Tuesday, December 13, 2011

Here Again

I know. It's been a long while. I made a new blog. Don't hurt me.
But I'm here again.
And more than that, I'm here again. In this place where I have to write, but don't want to.
In looking over my posts for the past... oh wow. the past years - almost all the years of my college life (and only almost 'cause I'm not done yet) - I notice that there's a definite spike in blogposts during finals week. That and November. Go figure. I have no idea why November, but there it is.
I know why. I know the process. I'm frustrated by papers I don't want to write, school and I get into a fight, and I come to my blog to let off steam. I'm sure it makes for boring reading. Heck, this post contains the word "I" 15 times already.
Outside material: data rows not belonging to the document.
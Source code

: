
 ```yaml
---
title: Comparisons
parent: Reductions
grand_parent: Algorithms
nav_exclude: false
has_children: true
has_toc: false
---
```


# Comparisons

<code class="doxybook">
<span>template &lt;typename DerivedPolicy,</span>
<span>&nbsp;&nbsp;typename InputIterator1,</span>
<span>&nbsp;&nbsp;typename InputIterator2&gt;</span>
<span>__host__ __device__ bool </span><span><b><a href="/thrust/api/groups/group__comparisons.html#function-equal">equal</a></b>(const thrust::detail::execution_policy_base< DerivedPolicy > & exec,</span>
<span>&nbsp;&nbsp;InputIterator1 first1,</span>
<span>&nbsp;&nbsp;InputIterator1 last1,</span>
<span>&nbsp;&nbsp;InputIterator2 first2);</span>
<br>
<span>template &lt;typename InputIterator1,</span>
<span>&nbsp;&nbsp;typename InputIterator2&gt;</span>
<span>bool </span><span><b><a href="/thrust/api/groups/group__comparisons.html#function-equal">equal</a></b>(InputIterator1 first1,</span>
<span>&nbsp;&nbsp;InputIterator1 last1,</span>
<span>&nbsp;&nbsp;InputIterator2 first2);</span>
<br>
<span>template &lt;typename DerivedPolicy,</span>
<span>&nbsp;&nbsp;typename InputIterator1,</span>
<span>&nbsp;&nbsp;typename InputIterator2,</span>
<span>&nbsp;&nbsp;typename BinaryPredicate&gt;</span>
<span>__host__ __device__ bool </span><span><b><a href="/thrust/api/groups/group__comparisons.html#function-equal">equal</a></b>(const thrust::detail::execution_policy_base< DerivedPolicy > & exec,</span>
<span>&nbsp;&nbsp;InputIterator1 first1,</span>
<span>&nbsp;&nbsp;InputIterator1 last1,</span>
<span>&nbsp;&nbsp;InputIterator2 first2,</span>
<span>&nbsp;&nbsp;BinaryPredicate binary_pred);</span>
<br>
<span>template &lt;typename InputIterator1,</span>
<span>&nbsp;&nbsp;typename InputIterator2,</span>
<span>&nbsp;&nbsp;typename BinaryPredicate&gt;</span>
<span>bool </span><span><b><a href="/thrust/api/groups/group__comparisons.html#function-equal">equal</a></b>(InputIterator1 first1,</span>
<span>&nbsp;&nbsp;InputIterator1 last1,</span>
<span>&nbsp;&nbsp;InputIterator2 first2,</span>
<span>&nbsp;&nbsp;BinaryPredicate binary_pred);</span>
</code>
Probably 'cause it's so dang annoying not to be able to write papers in the 1st person. Or maybe not. Who knows.
Tonight, however, I'm facing the most pressure I've ever faced (if my memory isn't failing me - which it probably is, 'cause memories are never accurate. hear that? NEVER. memorize that fact. anyway...)
This semester, all my finals were papers. They all required 8 pages of me. The first one I turned in was exactly 8. The second was 13, but with corrections will probably end up being 15. The third currently is exactly 3/4 of a page. And it's due tomorrow at 4:30. I've never had this bad of a time-crunch.
So, why are you in this predicament, you ask. Well... because I intentionally left all of my writing until finals week. Yeah, yeah, I know, bad strategy. But I did most of the background work before finals. It was just the actual writing that had to be done, and my semesters have been getting progressively more demanding of my time. So I thought hey, it'll be fine, just leave the paper-writing for the week where all you have to do is write papers. Square peg, square hole, everyone can go home happy.
But here I sit, after 5 and a half days of intense synthesizing, outlining, reviewing, researching, and writing... and I'm bushed. I feel, as one friend so eloquently put it, like I'm on mile 22 of a marathon. It's 9pm. I was supposed to have at least 4 pages by now.... maybe I'll be there by 11. Maybe if I put my pedal to the metal and grit my teeth and crank it out, I'll have 4 pages by 11.
Here's hoping. I'm putting on my game face (more like rummaging around in the back of my mind's dusty attic, trying to remember where I put it) and- ahem! putting on my game face and writing.

okay. ready? GO!

(if you're still reading this, you must be suuuper bored (or avoiding other stuff you have to do, like me), so here's something else to keep you busy: go back through the archives and see how many times I've written a post just like this one. I bet it's at least 3. Bonne chance!)

______________________
Well, it is now 11 and I have 3 pages, and I'm getting into the flow of it. Things are looking up (slash looking possible). w00t!